The connection between TBI and hyperglycemia is notably significant. Bosarge et al. underscored that stress-induced hyperglycemia was not only related to increased mortality and adverse prognosis in TBI individuals, but also induced underlying metabolic disruptions [36]. These metabolic disruptions are likely a result of acute sympathetic responses and compromised brain metabolism, leading to an increased glucose demand. Pappacena et al. also found that greater dysglycemia correlates with higher mortality rates among TBI patients [37]. Therefore, implementing effective glucose management strategies is crucial for reducing the severity of TBI and enhancing patient recovery. In our study, gluconate on the CSF level was inversely associated with TBI, and it might be a promising biomarker for predicting TBI. An observational study also noted a decrease in gluconate in TBI patients [38]. Additionally, gluconate has antioxidative properties, which may also play a role in decreasing oxidative stress [39].

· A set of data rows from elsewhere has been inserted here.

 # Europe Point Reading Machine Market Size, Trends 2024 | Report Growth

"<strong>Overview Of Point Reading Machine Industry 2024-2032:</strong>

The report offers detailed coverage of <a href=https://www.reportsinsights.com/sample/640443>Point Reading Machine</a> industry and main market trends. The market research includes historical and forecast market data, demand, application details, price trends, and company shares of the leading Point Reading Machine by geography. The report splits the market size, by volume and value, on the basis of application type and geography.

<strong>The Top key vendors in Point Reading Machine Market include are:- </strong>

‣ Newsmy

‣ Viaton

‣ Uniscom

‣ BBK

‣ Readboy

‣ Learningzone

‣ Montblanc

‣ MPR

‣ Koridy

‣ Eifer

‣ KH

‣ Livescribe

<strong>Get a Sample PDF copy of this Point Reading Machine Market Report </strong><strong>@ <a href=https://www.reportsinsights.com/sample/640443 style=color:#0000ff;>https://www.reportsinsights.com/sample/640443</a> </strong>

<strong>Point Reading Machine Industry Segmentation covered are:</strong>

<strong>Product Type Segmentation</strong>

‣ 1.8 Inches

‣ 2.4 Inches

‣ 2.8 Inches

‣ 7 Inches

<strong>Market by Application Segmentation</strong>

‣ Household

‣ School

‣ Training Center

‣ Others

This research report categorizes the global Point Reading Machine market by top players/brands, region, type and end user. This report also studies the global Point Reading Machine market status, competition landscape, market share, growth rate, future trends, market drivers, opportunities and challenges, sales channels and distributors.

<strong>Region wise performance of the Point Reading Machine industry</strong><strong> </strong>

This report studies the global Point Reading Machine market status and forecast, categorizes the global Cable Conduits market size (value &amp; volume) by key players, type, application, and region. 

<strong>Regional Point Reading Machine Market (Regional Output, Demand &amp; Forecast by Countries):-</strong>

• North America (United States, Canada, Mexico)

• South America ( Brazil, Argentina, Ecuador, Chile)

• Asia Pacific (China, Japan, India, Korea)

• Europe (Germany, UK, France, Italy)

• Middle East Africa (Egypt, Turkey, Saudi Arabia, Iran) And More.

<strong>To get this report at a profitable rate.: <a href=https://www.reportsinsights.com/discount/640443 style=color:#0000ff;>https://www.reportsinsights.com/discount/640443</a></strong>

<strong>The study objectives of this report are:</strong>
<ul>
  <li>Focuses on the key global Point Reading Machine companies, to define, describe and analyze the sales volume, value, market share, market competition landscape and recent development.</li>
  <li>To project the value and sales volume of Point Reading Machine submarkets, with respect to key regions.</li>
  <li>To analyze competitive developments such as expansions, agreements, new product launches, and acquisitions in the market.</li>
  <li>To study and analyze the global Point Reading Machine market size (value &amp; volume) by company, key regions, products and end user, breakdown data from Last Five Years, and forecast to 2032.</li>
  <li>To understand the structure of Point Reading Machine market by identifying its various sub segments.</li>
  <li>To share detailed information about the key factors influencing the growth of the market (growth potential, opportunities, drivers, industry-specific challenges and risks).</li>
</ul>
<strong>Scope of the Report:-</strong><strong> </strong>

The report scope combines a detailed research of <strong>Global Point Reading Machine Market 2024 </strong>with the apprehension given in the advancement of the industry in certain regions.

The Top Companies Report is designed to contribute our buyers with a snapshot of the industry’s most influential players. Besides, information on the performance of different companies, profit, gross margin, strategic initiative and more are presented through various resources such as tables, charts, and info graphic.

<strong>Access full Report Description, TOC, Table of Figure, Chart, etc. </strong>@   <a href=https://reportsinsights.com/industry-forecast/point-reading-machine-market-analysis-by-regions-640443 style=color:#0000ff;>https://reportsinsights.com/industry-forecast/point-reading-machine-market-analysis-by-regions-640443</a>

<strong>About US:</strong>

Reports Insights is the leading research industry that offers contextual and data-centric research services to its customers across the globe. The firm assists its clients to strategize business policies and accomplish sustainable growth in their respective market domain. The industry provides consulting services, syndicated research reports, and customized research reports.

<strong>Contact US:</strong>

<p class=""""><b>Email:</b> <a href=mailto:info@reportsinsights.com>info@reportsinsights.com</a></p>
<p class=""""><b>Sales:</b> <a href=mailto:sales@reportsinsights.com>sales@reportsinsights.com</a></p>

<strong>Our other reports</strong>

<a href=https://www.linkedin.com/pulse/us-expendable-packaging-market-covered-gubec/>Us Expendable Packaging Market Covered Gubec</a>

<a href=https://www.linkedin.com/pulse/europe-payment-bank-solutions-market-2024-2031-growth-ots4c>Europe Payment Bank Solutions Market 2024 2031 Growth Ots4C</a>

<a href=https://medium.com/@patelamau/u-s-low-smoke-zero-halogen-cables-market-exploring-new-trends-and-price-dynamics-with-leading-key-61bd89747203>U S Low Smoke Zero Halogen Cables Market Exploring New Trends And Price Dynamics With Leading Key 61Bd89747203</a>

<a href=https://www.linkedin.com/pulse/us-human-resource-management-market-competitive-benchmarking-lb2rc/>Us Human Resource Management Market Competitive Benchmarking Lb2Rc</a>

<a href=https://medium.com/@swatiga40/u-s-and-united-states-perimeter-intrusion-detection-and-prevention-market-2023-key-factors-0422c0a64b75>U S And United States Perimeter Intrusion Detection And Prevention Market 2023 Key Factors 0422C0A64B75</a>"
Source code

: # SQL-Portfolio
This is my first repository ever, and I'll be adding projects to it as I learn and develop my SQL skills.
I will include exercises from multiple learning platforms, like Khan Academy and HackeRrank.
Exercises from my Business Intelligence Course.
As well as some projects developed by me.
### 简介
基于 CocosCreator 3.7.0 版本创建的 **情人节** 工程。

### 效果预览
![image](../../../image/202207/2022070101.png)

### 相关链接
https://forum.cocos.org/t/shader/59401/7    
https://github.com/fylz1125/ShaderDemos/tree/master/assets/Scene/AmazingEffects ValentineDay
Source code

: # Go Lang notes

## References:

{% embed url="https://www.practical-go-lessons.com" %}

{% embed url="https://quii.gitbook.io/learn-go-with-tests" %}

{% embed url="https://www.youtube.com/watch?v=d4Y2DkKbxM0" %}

Our metabolic pathway analysis also identified metabolites from human blood and CSF metabolites involved in tryptophan metabolism through three main pathways: indole, serotonin, and kynurenine. Although the role of indoleacetate in TBI was not detected, the indole pathway of tryptophan metabolism changed at seven days post-TBI, which is related to the progress of TBI [40]. Moreover, kynurenine and serotonin play pivotal roles in the tryptophan metabolism pathway. The kynurenine pathway of tryptophan metabolism generates various neuroactive metabolites [41]. Dysregulation in this pathway may serve as a potential molecular mechanism through which TBI triggers a persistent neuroinflammatory response [41]. Zhang et al. concluded that kynurenine levels were markedly elevated 21 days post-TBI, while the ratios of serotonin to tryptophan and melatonin to tryptophan exhibited significant decreases at the same time point [42]. Kynurenate levels, also known as kynurenic acids (KYNAs) [19], are a downstream product of kynurenine created through a kynurenic pathway that exhibits a neuroprotective effect in TBI [43]. Our MR estimates identified a negative causal relationship between them. KYNAs are a non-competitive antagonist for α7 nicotinic acetylcholine receptors (α7nAChRs) that exert anti-inflammatory effects [44], and Kelso et al. concluded that α7nAChRs are associated with the excitotoxicity and severity of TBI [45]. Therefore, KYNAs may exhibit inflammatory effects in the pathogenesis of TBI. Additionally, 3-methoxytyramine is a dopaminergic metabolite that accentuates the intricate relationship between neurotransmitter dynamics and tryptophan metabolism [41,46]. N-formylanthranilic acid is a benzoic biosynthesized from N-formylkynurenine from kynureninase [46]. Our analysis identified a positive causal association between N-formylanthranilic acid and TBI, which may be attributable to inflammation activation [46].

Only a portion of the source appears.